There are two flavors: agglomerative (bottom-up, starting from individual points and merging) and divisive (top-down, starting from one cluster and splitting). Agglomerative dominates in practice because it's simpler and better understood, so that's what we'll build from scratch. By the end, you'll understand the algorithm, the four major ways to define "distance between clusters," and why the dendrogram is one of the most powerful visualizations in all of unsupervised learning.
Agglomerative Clustering — The Bottom-Up Algorithm
The algorithm is beautifully simple. Start with n singleton clusters (each data point is its own cluster). Compute all pairwise distances. Then repeat: find the two closest clusters, merge them, and update the distances. Keep going until everything is one big cluster. Record every merge along the way.
The result is a linkage matrix — a log of every merge event, recording which two clusters merged, at what distance, and the size of the resulting cluster. This matrix is all you need to draw the dendrogram and extract flat clusters at any granularity.
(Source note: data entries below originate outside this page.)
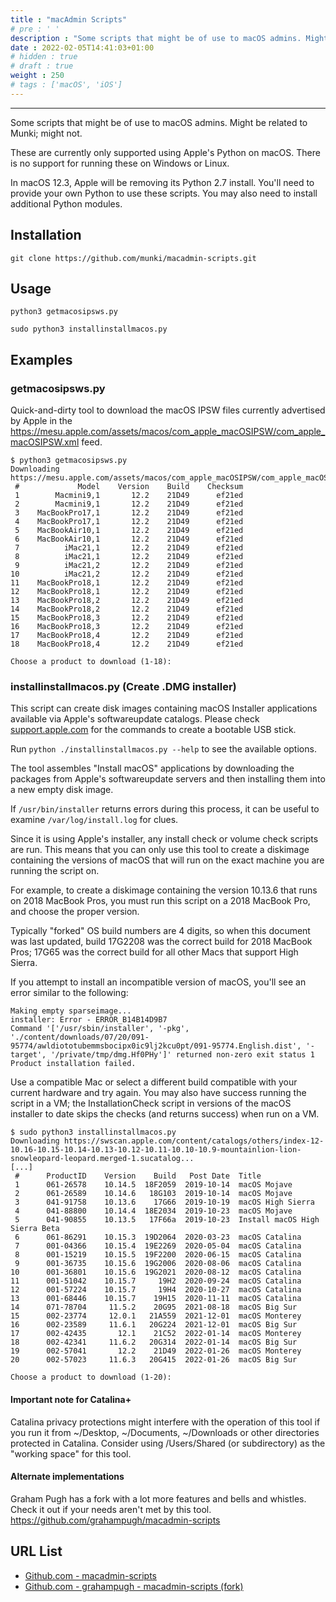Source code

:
 ```yaml
---
title : "macAdmin Scripts"
# pre : ' '
description : "Some scripts that might be of use to macOS admins. Might be related to Munki; might not."
date : 2022-02-05T14:41:03+01:00
# hidden : true
# draft : true
weight : 250
# tags : ['macOS', 'iOS']
---
```


---

Some scripts that might be of use to macOS admins. Might be related to Munki;
might not.

These are currently only supported using Apple's Python on macOS. There is no support for running these on Windows or Linux.

In macOS 12.3, Apple will be removing its Python 2.7 install. You'll need to provide your own Python to use these scripts. You may also need to install additional Python modules.

## Installation

```plain
git clone https://github.com/munki/macadmin-scripts.git
```

## Usage

```plain
python3 getmacosipsws.py
```

```plain
sudo python3 installinstallmacos.py
```

## Examples

### getmacosipsws.py

Quick-and-dirty tool to download the macOS IPSW files currently advertised by Apple in the <https://mesu.apple.com/assets/macos/com_apple_macOSIPSW/com_apple_macOSIPSW.xml> feed.

```plain
$ python3 getmacosipsws.py                                                                                                          
Downloading https://mesu.apple.com/assets/macos/com_apple_macOSIPSW/com_apple_macOSIPSW.xml...
 #             Model    Version    Build    Checksum
 1        Macmini9,1       12.2    21D49      ef21ed
 2        Macmini9,1       12.2    21D49      ef21ed
 3    MacBookPro17,1       12.2    21D49      ef21ed
 4    MacBookPro17,1       12.2    21D49      ef21ed
 5    MacBookAir10,1       12.2    21D49      ef21ed
 6    MacBookAir10,1       12.2    21D49      ef21ed
 7          iMac21,1       12.2    21D49      ef21ed
 8          iMac21,1       12.2    21D49      ef21ed
 9          iMac21,2       12.2    21D49      ef21ed
10          iMac21,2       12.2    21D49      ef21ed
11    MacBookPro18,1       12.2    21D49      ef21ed
12    MacBookPro18,1       12.2    21D49      ef21ed
13    MacBookPro18,2       12.2    21D49      ef21ed
14    MacBookPro18,2       12.2    21D49      ef21ed
15    MacBookPro18,3       12.2    21D49      ef21ed
16    MacBookPro18,3       12.2    21D49      ef21ed
17    MacBookPro18,4       12.2    21D49      ef21ed
18    MacBookPro18,4       12.2    21D49      ef21ed

Choose a product to download (1-18): 
```

### installinstallmacos.py (Create .DMG installer)

This script can create disk images containing macOS Installer applications available via Apple's softwareupdate catalogs. Please check [support.apple.com](https://support.apple.com/en-us/HT201372) for the commands to create a bootable USB stick.

Run `python ./installinstallmacos.py --help` to see the available options.

The tool assembles "Install macOS" applications by downloading the packages from Apple's softwareupdate servers and then installing them into a new empty disk image.

If `/usr/bin/installer` returns errors during this process, it can be useful to examine `/var/log/install.log` for clues.

Since it is using Apple's installer, any install check or volume check scripts are run. This means that you can only use this tool to create a diskimage containing the versions of macOS that will run on the exact machine you are running the script on.

For example, to create a diskimage containing the version 10.13.6 that runs on 2018 MacBook Pros, you must run this script on a 2018 MacBook Pro, and choose the proper version.

Typically "forked" OS build numbers are 4 digits, so when this document was last updated, build 17G2208 was the correct build for 2018 MacBook Pros; 17G65 was the correct build for all other Macs that support High Sierra.

If you attempt to install an incompatible version of macOS, you'll see an error similar to the following:

```plain
Making empty sparseimage...
installer: Error - ERROR_B14B14D9B7
Command '['/usr/sbin/installer', '-pkg', './content/downloads/07/20/091-95774/awldiototubemmsbocipx0ic9lj2kcu0pt/091-95774.English.dist', '-target', '/private/tmp/dmg.Hf0PHy']' returned non-zero exit status 1
Product installation failed.
```

Use a compatible Mac or select a different build compatible with your current hardware and try again. You may also have success running the script in a VM; the InstallationCheck script in versions of the macOS installer to date skips the checks (and returns success) when run on a VM.

```plain
$ sudo python3 installinstallmacos.py
Downloading https://swscan.apple.com/content/catalogs/others/index-12-10.16-10.15-10.14-10.13-10.12-10.11-10.10-10.9-mountainlion-lion-snowleopard-leopard.merged-1.sucatalog...
[...]
 #      ProductID    Version    Build   Post Date  Title
 1      061-26578    10.14.5  18F2059  2019-10-14  macOS Mojave
 2      061-26589    10.14.6   18G103  2019-10-14  macOS Mojave
 3      041-91758    10.13.6    17G66  2019-10-19  macOS High Sierra
 4      041-88800    10.14.4  18E2034  2019-10-23  macOS Mojave
 5      041-90855    10.13.5   17F66a  2019-10-23  Install macOS High Sierra Beta
 6      061-86291    10.15.3  19D2064  2020-03-23  macOS Catalina
 7      001-04366    10.15.4  19E2269  2020-05-04  macOS Catalina
 8      001-15219    10.15.5  19F2200  2020-06-15  macOS Catalina
 9      001-36735    10.15.6  19G2006  2020-08-06  macOS Catalina
10      001-36801    10.15.6  19G2021  2020-08-12  macOS Catalina
11      001-51042    10.15.7     19H2  2020-09-24  macOS Catalina
12      001-57224    10.15.7     19H4  2020-10-27  macOS Catalina
13      001-68446    10.15.7    19H15  2020-11-11  macOS Catalina
14      071-78704     11.5.2    20G95  2021-08-18  macOS Big Sur
15      002-23774     12.0.1   21A559  2021-12-01  macOS Monterey
16      002-23589     11.6.1   20G224  2021-12-01  macOS Big Sur
17      002-42435       12.1    21C52  2022-01-14  macOS Monterey
18      002-42341     11.6.2   20G314  2022-01-14  macOS Big Sur
19      002-57041       12.2    21D49  2022-01-26  macOS Monterey
20      002-57023     11.6.3   20G415  2022-01-26  macOS Big Sur

Choose a product to download (1-20):
```

#### Important note for Catalina+

Catalina privacy protections might interfere with the operation of this tool if you run it from ~/Desktop, ~/Documents, ~/Downloads or other directories protected in Catalina. Consider using /Users/Shared (or subdirectory) as the "working space" for this tool.

#### Alternate implementations

Graham Pugh has a fork with a lot more features and bells and whistles. Check it out if your needs aren't met by this tool.
<https://github.com/grahampugh/macadmin-scripts>

## URL List

- [Github.com - macadmin-scripts](https://github.com/munki/macadmin-scripts/)
- [Github.com - grahampugh - macadmin-scripts (fork)](https://github.com/grahampugh/macadmin-scripts)
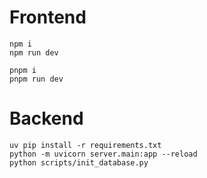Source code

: # Frontend

```
npm i
npm run dev
```

```
pnpm i
pnpm run dev
```

# Backend

```
uv pip install -r requirements.txt
python -m uvicorn server.main:app --reload
python scripts/init_database.py
```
Here's the complete algorithm from scratch:
import numpy as np
def agglomerative_cluster(X):
"""Bottom-up hierarchical clustering. Returns scipy-style linkage matrix."""
n = len(X)
# Pairwise Euclidean distances
dist = np.full((2 * n, 2 * n), np.inf)
for i in range(n):
for j in range(i + 1, n):
d = np.sqrt(np.sum((X[i] - X[j]) ** 2))
dist[i, j] = dist[j, i] = d
active = set(range(n)) # clusters still alive
sizes = {i: 1 for i in range(n)}
linkage = []
for step in range(n - 1):
# Find closest pair among active clusters
min_d, ci, cj = np.inf, -1, -1
for i in active:
for j in active:
if i < j and dist[i, j] < min_d:
min_d, ci, cj = dist[i, j], i, j
# Create new cluster with id = n + step
new_id = n + step
new_size = sizes[ci] + sizes[cj]
linkage.append([ci, cj, min_d, new_size])
sizes[new_id] = new_size
# Update distances using single linkage (min)
for k in active:
if k != ci and k != cj:
dist[new_id, k] = min(dist[ci, k], dist[cj, k])
dist[k, new_id] = dist[new_id, k]
active.discard(ci)
active.discard(cj)
active.add(new_id)
return np.array(linkage)
# Test on simple data
X = np.array([[1, 2], [1.5, 1.8], [5, 8], [8, 8],
[1, 0.6], [9, 11], [8, 2], [10, 2]])
Z = agglomerative_cluster(X)
for row in Z:
print(f"Merge {int(row[0]):2d} + {int(row[1]):2d} "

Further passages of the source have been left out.